>>>

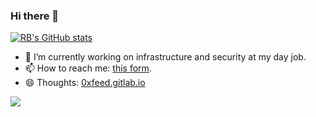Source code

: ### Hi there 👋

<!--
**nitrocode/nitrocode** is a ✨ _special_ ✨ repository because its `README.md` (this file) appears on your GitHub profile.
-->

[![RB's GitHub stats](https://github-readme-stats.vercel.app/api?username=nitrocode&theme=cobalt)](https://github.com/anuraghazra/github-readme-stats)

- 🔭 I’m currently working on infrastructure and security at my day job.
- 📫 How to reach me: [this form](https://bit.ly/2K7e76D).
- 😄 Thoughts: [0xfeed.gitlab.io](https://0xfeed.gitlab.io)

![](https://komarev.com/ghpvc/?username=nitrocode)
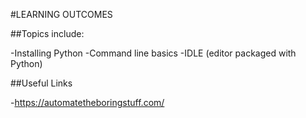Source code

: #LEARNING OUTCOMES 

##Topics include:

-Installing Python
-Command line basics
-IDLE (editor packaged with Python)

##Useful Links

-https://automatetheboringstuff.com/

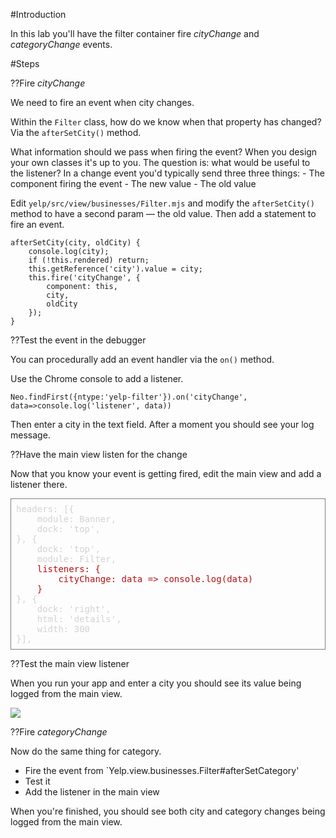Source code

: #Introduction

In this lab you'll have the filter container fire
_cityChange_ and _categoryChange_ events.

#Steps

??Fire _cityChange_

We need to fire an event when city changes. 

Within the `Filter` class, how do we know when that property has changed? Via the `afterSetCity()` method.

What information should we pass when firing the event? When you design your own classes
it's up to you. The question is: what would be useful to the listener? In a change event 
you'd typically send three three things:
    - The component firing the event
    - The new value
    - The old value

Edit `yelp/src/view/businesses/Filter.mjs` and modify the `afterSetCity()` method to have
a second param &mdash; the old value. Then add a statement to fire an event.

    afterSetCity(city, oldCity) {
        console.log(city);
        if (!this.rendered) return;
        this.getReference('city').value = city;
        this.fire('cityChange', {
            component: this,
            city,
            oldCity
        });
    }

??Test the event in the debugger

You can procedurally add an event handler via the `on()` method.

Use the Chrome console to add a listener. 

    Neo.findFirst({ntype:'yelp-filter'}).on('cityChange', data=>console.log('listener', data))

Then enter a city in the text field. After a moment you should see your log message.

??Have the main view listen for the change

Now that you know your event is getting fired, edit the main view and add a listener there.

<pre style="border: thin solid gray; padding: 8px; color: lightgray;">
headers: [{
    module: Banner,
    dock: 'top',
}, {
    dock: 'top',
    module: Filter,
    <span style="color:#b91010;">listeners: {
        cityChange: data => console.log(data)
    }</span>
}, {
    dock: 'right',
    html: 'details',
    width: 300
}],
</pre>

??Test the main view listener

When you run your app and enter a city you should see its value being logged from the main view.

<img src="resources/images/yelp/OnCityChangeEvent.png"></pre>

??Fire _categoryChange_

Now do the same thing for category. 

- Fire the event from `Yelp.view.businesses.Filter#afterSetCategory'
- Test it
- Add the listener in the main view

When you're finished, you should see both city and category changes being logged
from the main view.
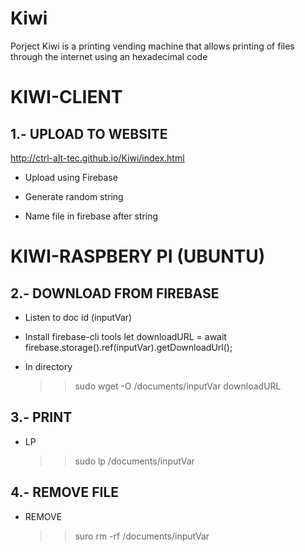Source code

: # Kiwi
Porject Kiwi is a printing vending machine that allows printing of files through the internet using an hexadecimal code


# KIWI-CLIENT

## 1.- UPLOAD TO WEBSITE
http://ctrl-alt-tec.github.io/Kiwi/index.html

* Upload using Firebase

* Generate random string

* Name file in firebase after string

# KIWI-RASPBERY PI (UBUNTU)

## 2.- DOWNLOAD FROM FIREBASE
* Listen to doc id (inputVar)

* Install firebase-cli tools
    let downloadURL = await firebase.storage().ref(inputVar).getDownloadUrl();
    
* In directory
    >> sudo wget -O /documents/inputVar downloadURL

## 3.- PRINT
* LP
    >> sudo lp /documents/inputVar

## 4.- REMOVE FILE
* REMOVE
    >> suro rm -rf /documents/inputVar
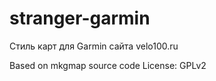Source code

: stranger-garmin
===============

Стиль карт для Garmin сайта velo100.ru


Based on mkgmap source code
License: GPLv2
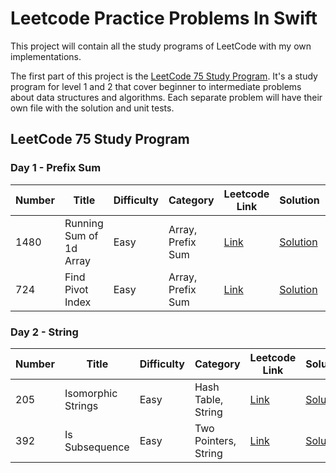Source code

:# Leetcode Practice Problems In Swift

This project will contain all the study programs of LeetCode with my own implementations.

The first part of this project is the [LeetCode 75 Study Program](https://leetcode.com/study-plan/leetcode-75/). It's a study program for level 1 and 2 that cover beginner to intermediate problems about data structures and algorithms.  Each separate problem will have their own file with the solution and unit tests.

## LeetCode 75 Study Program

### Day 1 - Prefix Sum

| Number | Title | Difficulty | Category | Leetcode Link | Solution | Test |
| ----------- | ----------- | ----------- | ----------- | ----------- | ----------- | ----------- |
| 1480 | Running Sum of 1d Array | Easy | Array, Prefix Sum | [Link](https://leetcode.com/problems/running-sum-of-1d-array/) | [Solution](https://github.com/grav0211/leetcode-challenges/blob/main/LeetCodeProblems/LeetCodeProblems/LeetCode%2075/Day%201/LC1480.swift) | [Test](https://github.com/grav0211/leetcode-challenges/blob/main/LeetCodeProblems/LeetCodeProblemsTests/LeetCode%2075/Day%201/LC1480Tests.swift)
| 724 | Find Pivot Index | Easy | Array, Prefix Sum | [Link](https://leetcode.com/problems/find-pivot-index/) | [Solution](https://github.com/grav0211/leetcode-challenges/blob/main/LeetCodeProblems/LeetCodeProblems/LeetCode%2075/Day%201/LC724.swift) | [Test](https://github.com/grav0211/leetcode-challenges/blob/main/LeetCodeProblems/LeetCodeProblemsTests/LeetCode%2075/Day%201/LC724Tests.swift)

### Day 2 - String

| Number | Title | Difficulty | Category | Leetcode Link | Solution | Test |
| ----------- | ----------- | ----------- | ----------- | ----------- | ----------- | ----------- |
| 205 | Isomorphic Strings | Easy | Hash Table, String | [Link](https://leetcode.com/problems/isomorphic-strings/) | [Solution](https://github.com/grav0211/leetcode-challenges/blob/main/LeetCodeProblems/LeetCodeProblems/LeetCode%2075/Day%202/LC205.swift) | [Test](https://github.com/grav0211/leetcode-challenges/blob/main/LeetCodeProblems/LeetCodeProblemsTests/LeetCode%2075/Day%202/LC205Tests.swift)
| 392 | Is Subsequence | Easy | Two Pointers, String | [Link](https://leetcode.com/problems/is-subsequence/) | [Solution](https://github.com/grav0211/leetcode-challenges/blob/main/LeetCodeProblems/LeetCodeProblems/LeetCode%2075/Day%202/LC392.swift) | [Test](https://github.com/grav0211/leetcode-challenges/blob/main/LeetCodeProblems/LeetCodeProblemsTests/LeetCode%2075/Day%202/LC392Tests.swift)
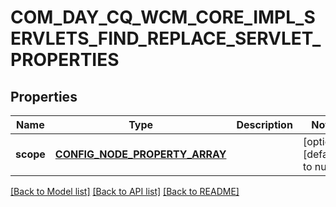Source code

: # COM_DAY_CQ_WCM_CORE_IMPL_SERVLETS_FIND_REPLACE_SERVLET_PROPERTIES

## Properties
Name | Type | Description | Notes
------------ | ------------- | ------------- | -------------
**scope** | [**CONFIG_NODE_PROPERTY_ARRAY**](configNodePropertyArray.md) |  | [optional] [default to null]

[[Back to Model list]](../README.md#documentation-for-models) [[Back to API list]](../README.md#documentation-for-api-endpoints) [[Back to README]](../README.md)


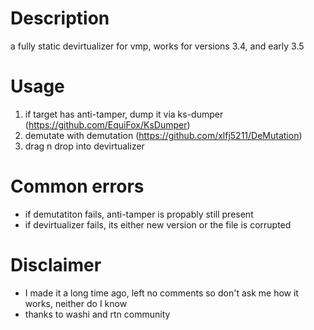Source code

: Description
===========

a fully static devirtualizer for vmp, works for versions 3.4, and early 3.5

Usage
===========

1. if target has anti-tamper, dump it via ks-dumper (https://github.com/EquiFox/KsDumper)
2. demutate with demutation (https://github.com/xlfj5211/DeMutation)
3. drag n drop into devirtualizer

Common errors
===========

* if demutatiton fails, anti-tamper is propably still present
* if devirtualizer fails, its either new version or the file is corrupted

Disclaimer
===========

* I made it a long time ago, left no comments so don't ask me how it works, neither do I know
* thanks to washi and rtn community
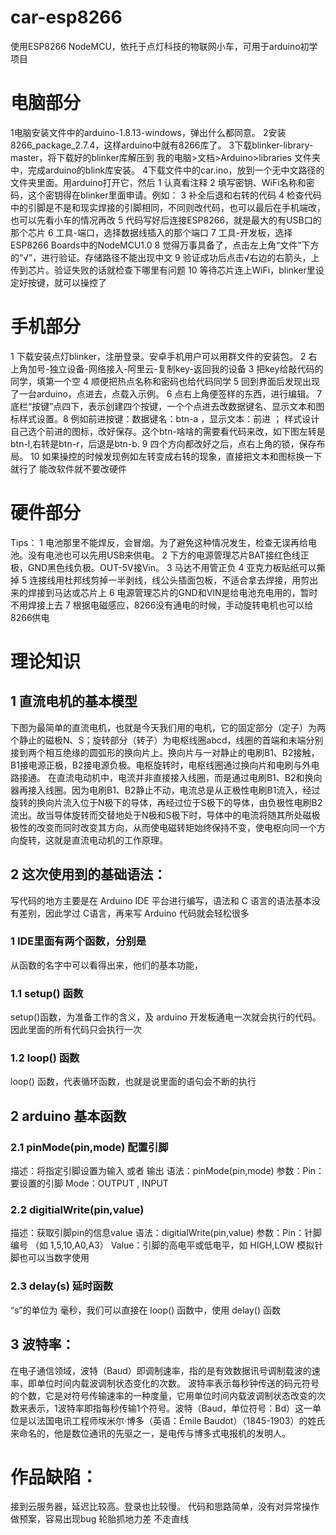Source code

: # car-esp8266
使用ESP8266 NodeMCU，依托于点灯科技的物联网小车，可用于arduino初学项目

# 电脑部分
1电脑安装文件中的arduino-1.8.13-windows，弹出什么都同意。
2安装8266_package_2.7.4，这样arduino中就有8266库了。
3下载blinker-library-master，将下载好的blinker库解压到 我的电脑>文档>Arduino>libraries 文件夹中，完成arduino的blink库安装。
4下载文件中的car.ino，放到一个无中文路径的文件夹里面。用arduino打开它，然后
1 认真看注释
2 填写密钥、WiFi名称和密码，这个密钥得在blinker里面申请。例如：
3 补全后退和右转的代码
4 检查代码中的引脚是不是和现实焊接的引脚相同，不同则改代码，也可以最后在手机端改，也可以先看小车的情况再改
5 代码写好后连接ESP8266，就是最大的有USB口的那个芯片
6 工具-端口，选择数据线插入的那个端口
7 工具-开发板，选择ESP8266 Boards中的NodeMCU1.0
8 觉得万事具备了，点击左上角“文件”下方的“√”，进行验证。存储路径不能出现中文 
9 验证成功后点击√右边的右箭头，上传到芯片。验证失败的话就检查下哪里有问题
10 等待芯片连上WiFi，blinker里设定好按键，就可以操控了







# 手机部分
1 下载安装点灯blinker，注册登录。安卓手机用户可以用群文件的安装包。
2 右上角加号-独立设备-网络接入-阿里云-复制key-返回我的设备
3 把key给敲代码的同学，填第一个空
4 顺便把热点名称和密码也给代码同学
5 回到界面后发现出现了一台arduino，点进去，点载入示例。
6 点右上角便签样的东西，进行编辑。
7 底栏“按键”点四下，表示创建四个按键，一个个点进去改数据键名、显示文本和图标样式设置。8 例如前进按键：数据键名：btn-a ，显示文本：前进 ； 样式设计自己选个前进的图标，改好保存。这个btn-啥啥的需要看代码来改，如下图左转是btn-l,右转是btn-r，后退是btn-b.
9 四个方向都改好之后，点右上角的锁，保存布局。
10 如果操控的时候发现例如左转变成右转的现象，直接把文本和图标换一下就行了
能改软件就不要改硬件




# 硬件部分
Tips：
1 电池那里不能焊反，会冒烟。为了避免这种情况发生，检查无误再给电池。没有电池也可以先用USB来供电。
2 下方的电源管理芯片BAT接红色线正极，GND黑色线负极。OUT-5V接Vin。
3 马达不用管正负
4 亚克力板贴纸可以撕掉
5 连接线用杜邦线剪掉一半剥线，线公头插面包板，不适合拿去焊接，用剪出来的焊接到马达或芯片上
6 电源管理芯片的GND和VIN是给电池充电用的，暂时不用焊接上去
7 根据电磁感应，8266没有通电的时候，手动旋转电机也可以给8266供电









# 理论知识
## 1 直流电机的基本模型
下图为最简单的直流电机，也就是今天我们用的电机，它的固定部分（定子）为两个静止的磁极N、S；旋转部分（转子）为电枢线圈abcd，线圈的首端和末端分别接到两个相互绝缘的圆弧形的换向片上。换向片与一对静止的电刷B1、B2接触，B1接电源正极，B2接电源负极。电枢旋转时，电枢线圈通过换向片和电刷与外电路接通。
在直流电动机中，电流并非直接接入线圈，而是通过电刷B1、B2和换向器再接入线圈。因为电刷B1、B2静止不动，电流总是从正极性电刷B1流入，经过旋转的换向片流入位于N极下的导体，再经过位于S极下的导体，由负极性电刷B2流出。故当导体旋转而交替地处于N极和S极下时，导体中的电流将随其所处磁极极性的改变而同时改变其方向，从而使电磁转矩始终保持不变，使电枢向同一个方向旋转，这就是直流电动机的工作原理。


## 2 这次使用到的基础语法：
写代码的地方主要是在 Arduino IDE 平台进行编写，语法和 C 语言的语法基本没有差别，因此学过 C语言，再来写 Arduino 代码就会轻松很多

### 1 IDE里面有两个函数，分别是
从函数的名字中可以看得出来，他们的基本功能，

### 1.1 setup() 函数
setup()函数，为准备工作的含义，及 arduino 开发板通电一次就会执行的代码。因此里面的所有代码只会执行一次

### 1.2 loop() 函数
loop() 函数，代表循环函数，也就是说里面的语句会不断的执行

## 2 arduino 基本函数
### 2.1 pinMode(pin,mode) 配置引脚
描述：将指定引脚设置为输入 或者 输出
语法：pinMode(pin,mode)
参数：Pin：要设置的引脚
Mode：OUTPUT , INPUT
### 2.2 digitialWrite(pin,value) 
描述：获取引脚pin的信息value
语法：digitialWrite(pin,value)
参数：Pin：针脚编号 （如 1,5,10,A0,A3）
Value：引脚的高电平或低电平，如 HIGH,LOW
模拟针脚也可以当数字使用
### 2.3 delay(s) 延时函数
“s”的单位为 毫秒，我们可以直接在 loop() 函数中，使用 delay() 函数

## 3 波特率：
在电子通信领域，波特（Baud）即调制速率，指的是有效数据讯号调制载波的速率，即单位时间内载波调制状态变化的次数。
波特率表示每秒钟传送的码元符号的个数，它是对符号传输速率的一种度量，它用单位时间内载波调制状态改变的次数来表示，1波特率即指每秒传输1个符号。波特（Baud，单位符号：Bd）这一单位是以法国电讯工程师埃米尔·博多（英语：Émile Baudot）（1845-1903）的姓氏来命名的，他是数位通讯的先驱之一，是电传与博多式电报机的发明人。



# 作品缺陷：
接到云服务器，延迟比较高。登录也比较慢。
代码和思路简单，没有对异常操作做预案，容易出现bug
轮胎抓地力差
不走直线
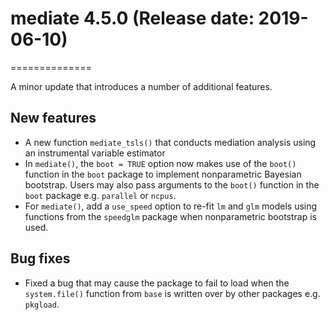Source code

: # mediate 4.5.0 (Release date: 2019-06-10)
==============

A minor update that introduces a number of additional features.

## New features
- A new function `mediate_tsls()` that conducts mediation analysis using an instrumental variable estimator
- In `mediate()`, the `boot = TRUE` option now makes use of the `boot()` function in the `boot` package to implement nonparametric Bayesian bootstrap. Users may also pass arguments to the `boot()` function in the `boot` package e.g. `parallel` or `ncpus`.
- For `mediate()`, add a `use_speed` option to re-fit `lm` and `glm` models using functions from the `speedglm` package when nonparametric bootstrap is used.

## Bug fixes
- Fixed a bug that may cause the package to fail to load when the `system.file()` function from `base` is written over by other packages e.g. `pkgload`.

<<<

TASK DIRECTIONS:
In the reply, give again exactly the lines from the beginning of the entries above through the line with "What information should"; pictures stay out.

ANSWER TO THE PROBLEM:
Source code

: ### Hi there 👋

<!--
**nitrocode/nitrocode** is a ✨ _special_ ✨ repository because its `README.md` (this file) appears on your GitHub profile.
-->

[![RB's GitHub stats](https://github-readme-stats.vercel.app/api?username=nitrocode&theme=cobalt)](https://github.com/anuraghazra/github-readme-stats)

- 🔭 I’m currently working on infrastructure and security at my day job.
- 📫 How to reach me: [this form](https://bit.ly/2K7e76D).
- 😄 Thoughts: [0xfeed.gitlab.io](https://0xfeed.gitlab.io)

![](https://komarev.com/ghpvc/?username=nitrocode)
Source code

: #LEARNING OUTCOMES 

##Topics include:

-Installing Python
-Command line basics
-IDLE (editor packaged with Python)

##Useful Links

-https://automatetheboringstuff.com/

Source code

: #Introduction

In this lab you'll have the filter container fire
_cityChange_ and _categoryChange_ events.

#Steps

??Fire _cityChange_

We need to fire an event when city changes. 

Within the `Filter` class, how do we know when that property has changed? Via the `afterSetCity()` method.

What information should we pass when firing the event? When you design your own classes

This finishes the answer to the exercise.